Work order:
All of the data is to be restated word for word.

=== Section Start ===

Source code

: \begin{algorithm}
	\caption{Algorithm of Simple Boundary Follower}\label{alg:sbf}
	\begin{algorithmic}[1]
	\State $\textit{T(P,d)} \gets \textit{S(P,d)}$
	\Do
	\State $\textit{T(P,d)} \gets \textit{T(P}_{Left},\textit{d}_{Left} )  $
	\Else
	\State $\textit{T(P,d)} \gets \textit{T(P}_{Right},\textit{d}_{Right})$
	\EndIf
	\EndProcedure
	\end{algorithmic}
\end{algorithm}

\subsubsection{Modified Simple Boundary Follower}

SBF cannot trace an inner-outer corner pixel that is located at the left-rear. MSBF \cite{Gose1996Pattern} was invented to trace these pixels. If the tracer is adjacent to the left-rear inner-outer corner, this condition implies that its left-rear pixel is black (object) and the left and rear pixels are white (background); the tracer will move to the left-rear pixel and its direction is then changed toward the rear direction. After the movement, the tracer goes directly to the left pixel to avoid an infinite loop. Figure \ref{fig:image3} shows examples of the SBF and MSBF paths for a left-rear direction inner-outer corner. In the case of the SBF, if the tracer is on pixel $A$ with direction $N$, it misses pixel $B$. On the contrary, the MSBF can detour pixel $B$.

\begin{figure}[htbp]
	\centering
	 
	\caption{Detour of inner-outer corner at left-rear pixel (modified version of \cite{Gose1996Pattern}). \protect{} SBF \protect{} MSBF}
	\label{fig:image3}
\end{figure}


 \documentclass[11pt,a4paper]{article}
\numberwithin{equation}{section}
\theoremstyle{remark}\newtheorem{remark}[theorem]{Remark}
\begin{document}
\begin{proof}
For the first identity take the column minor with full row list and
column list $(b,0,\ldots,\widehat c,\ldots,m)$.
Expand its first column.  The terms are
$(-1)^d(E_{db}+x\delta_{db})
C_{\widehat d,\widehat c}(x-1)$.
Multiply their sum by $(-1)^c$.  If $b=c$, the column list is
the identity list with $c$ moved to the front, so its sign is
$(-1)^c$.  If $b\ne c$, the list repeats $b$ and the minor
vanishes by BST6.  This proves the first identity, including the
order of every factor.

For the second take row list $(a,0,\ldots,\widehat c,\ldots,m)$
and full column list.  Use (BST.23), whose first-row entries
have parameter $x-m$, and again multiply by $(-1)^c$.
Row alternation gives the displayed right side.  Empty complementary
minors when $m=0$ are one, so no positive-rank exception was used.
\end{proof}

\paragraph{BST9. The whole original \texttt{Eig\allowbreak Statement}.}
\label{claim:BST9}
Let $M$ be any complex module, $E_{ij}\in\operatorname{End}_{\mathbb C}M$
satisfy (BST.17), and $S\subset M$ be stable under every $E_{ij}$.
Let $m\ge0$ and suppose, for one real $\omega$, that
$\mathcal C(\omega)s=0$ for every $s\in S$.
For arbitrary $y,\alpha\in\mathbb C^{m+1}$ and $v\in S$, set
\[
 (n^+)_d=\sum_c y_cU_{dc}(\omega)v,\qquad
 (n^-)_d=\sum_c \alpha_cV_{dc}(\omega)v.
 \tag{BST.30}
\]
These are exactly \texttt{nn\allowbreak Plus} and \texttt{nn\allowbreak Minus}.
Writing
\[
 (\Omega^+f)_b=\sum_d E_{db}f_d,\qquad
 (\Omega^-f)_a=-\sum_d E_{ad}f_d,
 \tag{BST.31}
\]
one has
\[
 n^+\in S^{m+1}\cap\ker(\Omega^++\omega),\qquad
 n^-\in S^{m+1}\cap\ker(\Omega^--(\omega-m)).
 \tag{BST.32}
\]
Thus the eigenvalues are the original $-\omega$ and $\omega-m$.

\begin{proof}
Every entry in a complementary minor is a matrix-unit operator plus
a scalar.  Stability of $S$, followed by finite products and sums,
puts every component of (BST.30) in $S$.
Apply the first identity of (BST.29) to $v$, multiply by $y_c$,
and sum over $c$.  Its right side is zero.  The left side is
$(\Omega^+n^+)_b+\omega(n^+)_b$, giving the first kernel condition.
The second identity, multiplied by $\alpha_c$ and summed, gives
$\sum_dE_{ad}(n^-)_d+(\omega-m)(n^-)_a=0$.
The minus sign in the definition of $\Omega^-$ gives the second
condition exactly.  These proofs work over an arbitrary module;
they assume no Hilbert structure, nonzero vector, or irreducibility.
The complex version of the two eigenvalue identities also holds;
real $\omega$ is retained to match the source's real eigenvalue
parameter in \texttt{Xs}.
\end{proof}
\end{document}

=== Section End ===

Solution to this exercise:
Source code

: \begin{algorithm}
	\caption{Algorithm of Simple Boundary Follower}\label{alg:sbf}
	\begin{algorithmic}[1]
	\State $\textit{T(P,d)} \gets \textit{S(P,d)}$
	\Do
	\State $\textit{T(P,d)} \gets \textit{T(P}_{Left},\textit{d}_{Left} )  $
	\Else
	\State $\textit{T(P,d)} \gets \textit{T(P}_{Right},\textit{d}_{Right})$
	\EndIf
	\EndProcedure
	\end{algorithmic}
\end{algorithm}

\subsubsection{Modified Simple Boundary Follower}

SBF cannot trace an inner-outer corner pixel that is located at the left-rear. MSBF \cite{Gose1996Pattern} was invented to trace these pixels. If the tracer is adjacent to the left-rear inner-outer corner, this condition implies that its left-rear pixel is black (object) and the left and rear pixels are white (background); the tracer will move to the left-rear pixel and its direction is then changed toward the rear direction. After the movement, the tracer goes directly to the left pixel to avoid an infinite loop. Figure \ref{fig:image3} shows examples of the SBF and MSBF paths for a left-rear direction inner-outer corner. In the case of the SBF, if the tracer is on pixel $A$ with direction $N$, it misses pixel $B$. On the contrary, the MSBF can detour pixel $B$.

\begin{figure}[htbp]
	\centering
	 
	\caption{Detour of inner-outer corner at left-rear pixel (modified version of \cite{Gose1996Pattern}). \protect{} SBF \protect{} MSBF}
	\label{fig:image3}
\end{figure}


 \documentclass[11pt,a4paper]{article}
\numberwithin{equation}{section}
\theoremstyle{remark}\newtheorem{remark}[theorem]{Remark}
\begin{document}
\begin{proof}
For the first identity take the column minor with full row list and
column list $(b,0,\ldots,\widehat c,\ldots,m)$.
Expand its first column.  The terms are
$(-1)^d(E_{db}+x\delta_{db})
C_{\widehat d,\widehat c}(x-1)$.
Multiply their sum by $(-1)^c$.  If $b=c$, the column list is
the identity list with $c$ moved to the front, so its sign is
$(-1)^c$.  If $b\ne c$, the list repeats $b$ and the minor
vanishes by BST6.  This proves the first identity, including the
order of every factor.

For the second take row list $(a,0,\ldots,\widehat c,\ldots,m)$
and full column list.  Use (BST.23), whose first-row entries
have parameter $x-m$, and again multiply by $(-1)^c$.
Row alternation gives the displayed right side.  Empty complementary
minors when $m=0$ are one, so no positive-rank exception was used.
\end{proof}

\paragraph{BST9. The whole original \texttt{Eig\allowbreak Statement}.}
\label{claim:BST9}
Let $M$ be any complex module, $E_{ij}\in\operatorname{End}_{\mathbb C}M$
satisfy (BST.17), and $S\subset M$ be stable under every $E_{ij}$.
Let $m\ge0$ and suppose, for one real $\omega$, that
$\mathcal C(\omega)s=0$ for every $s\in S$.
For arbitrary $y,\alpha\in\mathbb C^{m+1}$ and $v\in S$, set
\[
 (n^+)_d=\sum_c y_cU_{dc}(\omega)v,\qquad
 (n^-)_d=\sum_c \alpha_cV_{dc}(\omega)v.
 \tag{BST.30}
\]
These are exactly \texttt{nn\allowbreak Plus} and \texttt{nn\allowbreak Minus}.
Writing
\[
 (\Omega^+f)_b=\sum_d E_{db}f_d,\qquad
 (\Omega^-f)_a=-\sum_d E_{ad}f_d,
 \tag{BST.31}
\]
one has
\[
 n^+\in S^{m+1}\cap\ker(\Omega^++\omega),\qquad
 n^-\in S^{m+1}\cap\ker(\Omega^--(\omega-m)).
 \tag{BST.32}
\]
Thus the eigenvalues are the original $-\omega$ and $\omega-m$.

\begin{proof}
Every entry in a complementary minor is a matrix-unit operator plus
a scalar.  Stability of $S$, followed by finite products and sums,
puts every component of (BST.30) in $S$.
Apply the first identity of (BST.29) to $v$, multiply by $y_c$,
and sum over $c$.  Its right side is zero.  The left side is
$(\Omega^+n^+)_b+\omega(n^+)_b$, giving the first kernel condition.
The second identity, multiplied by $\alpha_c$ and summed, gives
$\sum_dE_{ad}(n^-)_d+(\omega-m)(n^-)_a=0$.
The minus sign in the definition of $\Omega^-$ gives the second
condition exactly.  These proofs work over an arbitrary module;
they assume no Hilbert structure, nonzero vector, or irreducibility.
The complex version of the two eigenvalue identities also holds;
real $\omega$ is retained to match the source's real eigenvalue
parameter in \texttt{Xs}.
\end{proof}
\end{document}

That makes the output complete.